## WHAT NEEDS TO BE DONE
Transcribe exactly the line that contains "bugs and implementing" and every line after it to the end of the entries, and nothing more.

## RECORDS SUPPLIED
***
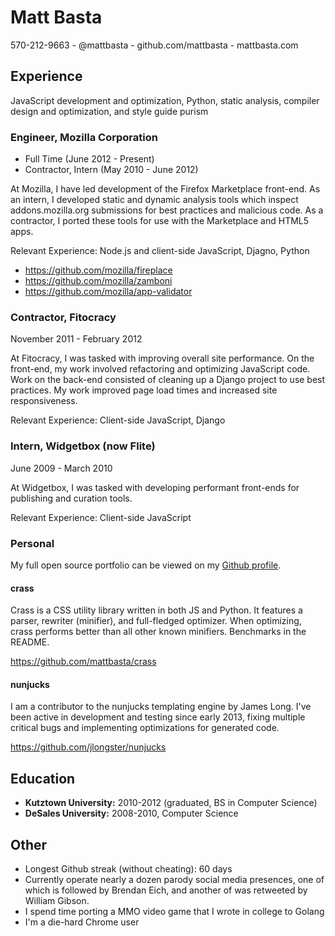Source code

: # Matt Basta

570-212-9663 - @mattbasta - github.com/mattbasta - mattbasta.com

## Experience

JavaScript development and optimization, Python, static analysis, compiler
design and optimization, and style guide purism


### Engineer, Mozilla Corporation

* Full Time (June 2012 - Present)
* Contractor, Intern (May 2010 - June 2012)

At Mozilla, I have led development of the Firefox Marketplace front-end. As an
intern, I developed static and dynamic analysis tools which inspect
addons.mozilla.org submissions for best practices and malicious code. As a
contractor, I ported these tools for use with the Marketplace and HTML5 apps.

Relevant Experience: Node.js and client-side JavaScript, Djagno, Python

* https://github.com/mozilla/fireplace
* https://github.com/mozilla/zamboni
* https://github.com/mozilla/app-validator


### Contractor, Fitocracy

November 2011 - February 2012

At Fitocracy, I was tasked with improving overall site performance. On the
front-end, my work involved refactoring and optimizing JavaScript code. Work on
the back-end consisted of cleaning up a Django project to use best practices.
My work improved page load times and increased site responsiveness.

Relevant Experience: Client-side JavaScript, Django


### Intern, Widgetbox (now Flite)

June 2009 - March 2010

At Widgetbox, I was tasked with developing performant front-ends for publishing
and curation tools.

Relevant Experience: Client-side JavaScript


### Personal

My full open source portfolio can be viewed on my
[Github profile](https://github.com/mattbasta).

#### crass

Crass is a CSS utility library written in both JS and Python. It features a
parser, rewriter (minifier), and full-fledged optimizer. When optimizing, crass
performs better than all other known minifiers. Benchmarks in the README.

https://github.com/mattbasta/crass

#### nunjucks

I am a contributor to the nunjucks templating engine by James Long. I've been
active in development and testing since early 2013, fixing multiple critical
bugs and implementing optimizations for generated code.

https://github.com/jlongster/nunjucks


## Education

* **Kutztown University:** 2010-2012 (graduated, BS in Computer Science)
* **DeSales University:** 2008-2010, Computer Science


## Other

* Longest Github streak (without cheating): 60 days
* Currently operate nearly a dozen parody social media presences, one of which
  is followed by Brendan Eich, and another of was retweeted by William Gibson.
* I spend time porting a MMO video game that I wrote in college to Golang
* I'm a die-hard Chrome user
***
## ANSWER
bugs and implementing optimizations for generated code.

https://github.com/jlongster/nunjucks


## Education

* **Kutztown University:** 2010-2012 (graduated, BS in Computer Science)
* **DeSales University:** 2008-2010, Computer Science


## Other

* Longest Github streak (without cheating): 60 days
* Currently operate nearly a dozen parody social media presences, one of which
  is followed by Brendan Eich, and another of was retweeted by William Gibson.
* I spend time porting a MMO video game that I wrote in college to Golang
* I'm a die-hard Chrome user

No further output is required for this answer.